T cell-mediated immunity is critical for the control of Mycobacterium tuberculosis infection. Identifying the precise immune mechanisms that lead to control of initial M. tuberculosis infection and preventing reactivation of latent infection are crucial for combating tuberculosis. However, a detailed understanding of the role of T cells in the immune response to infection has been hindered. In addition, there are few flow cytometry studies characterizing the Vβ repertoires of T cell receptors (TCRs) at local sites of M. tuberculosis infection in adult tuberculosis. In this study, we used culture filtrate protein 10 (CFP-10) from M. tuberculosis to characterize T cells at local sites of infection. We simultaneously analyzed the correlation of the production of cytokines with TCR Vβ repertoires in CFP-10-specific CD4(+) and CD8(+) T cell subsets. For the first time, we demonstrate that CFP-10-specific CD4(+) or CD8(+) T cells from tubercular pleural fluid can produce high levels of gamma interferon (IFN-γ) and tumor necrosis factor alpha (TNF-α) and upregulate the expression of CD107a/b on the cell surface. The CFP-10-specific cells were effector/memory cells with a CD45RO(+) CD62L(-) CCR7(-) CD27(-) expression profile.
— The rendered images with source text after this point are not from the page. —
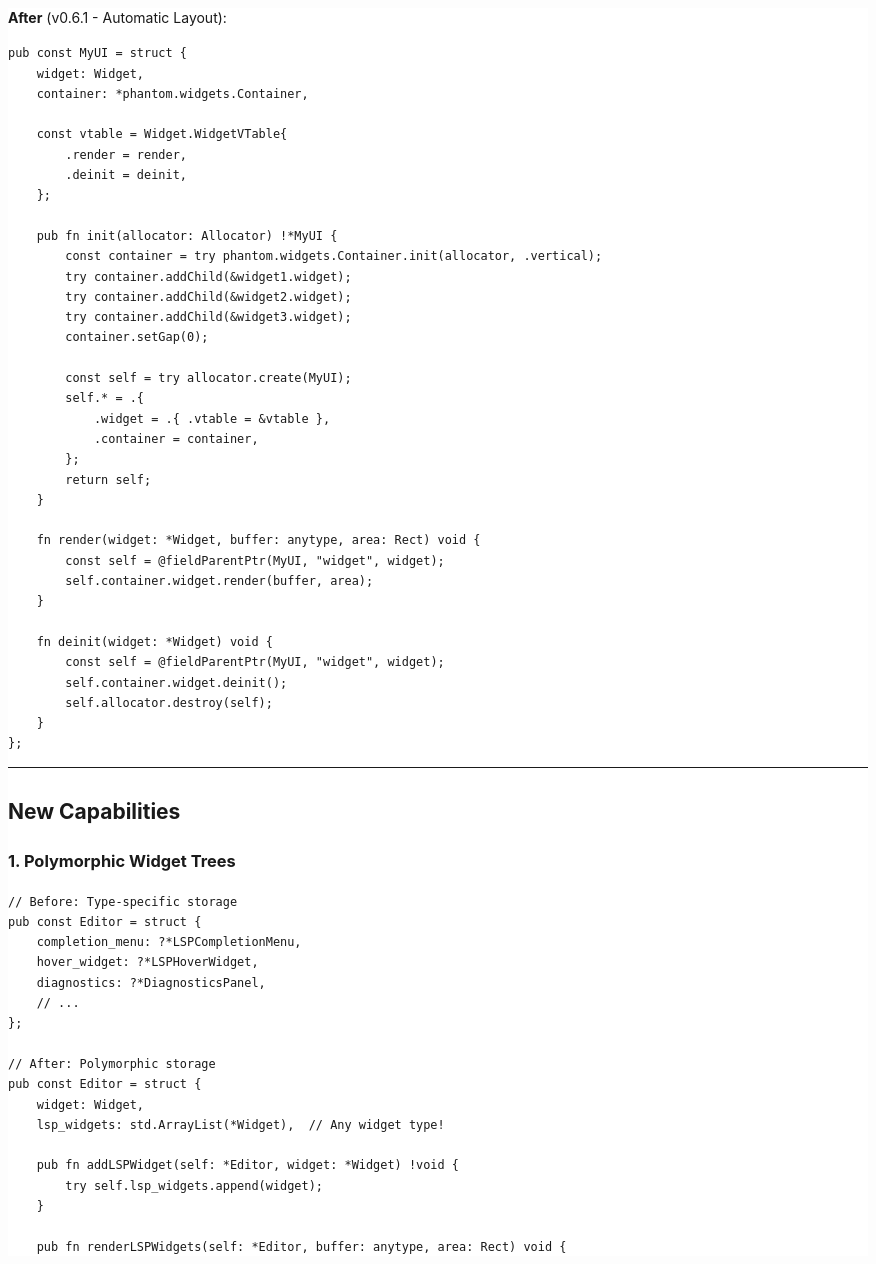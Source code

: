 **After** (v0.6.1 - Automatic Layout):
```zig
pub const MyUI = struct {
    widget: Widget,
    container: *phantom.widgets.Container,

    const vtable = Widget.WidgetVTable{
        .render = render,
        .deinit = deinit,
    };

    pub fn init(allocator: Allocator) !*MyUI {
        const container = try phantom.widgets.Container.init(allocator, .vertical);
        try container.addChild(&widget1.widget);
        try container.addChild(&widget2.widget);
        try container.addChild(&widget3.widget);
        container.setGap(0);

        const self = try allocator.create(MyUI);
        self.* = .{
            .widget = .{ .vtable = &vtable },
            .container = container,
        };
        return self;
    }

    fn render(widget: *Widget, buffer: anytype, area: Rect) void {
        const self = @fieldParentPtr(MyUI, "widget", widget);
        self.container.widget.render(buffer, area);
    }

    fn deinit(widget: *Widget) void {
        const self = @fieldParentPtr(MyUI, "widget", widget);
        self.container.widget.deinit();
        self.allocator.destroy(self);
    }
};
```

---

## New Capabilities

### 1. Polymorphic Widget Trees

```zig
// Before: Type-specific storage
pub const Editor = struct {
    completion_menu: ?*LSPCompletionMenu,
    hover_widget: ?*LSPHoverWidget,
    diagnostics: ?*DiagnosticsPanel,
    // ...
};

// After: Polymorphic storage
pub const Editor = struct {
    widget: Widget,
    lsp_widgets: std.ArrayList(*Widget),  // Any widget type!

    pub fn addLSPWidget(self: *Editor, widget: *Widget) !void {
        try self.lsp_widgets.append(widget);
    }

    pub fn renderLSPWidgets(self: *Editor, buffer: anytype, area: Rect) void {
```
In addition, we found CFP-10-specific CD4(+) and CD8(+) T cells in tubercular pleural fluid, with biased usage of TCR Vβ9, Vβ12, or Vβ7.2. Our findings of CFP-10-specific CD4(+) and CD8(+) T cells in tubercular pleural fluid are critical for understanding the mechanisms of the local cellular immune response and developing more effective therapeutic interventions in cases of M. tuberculosis infection.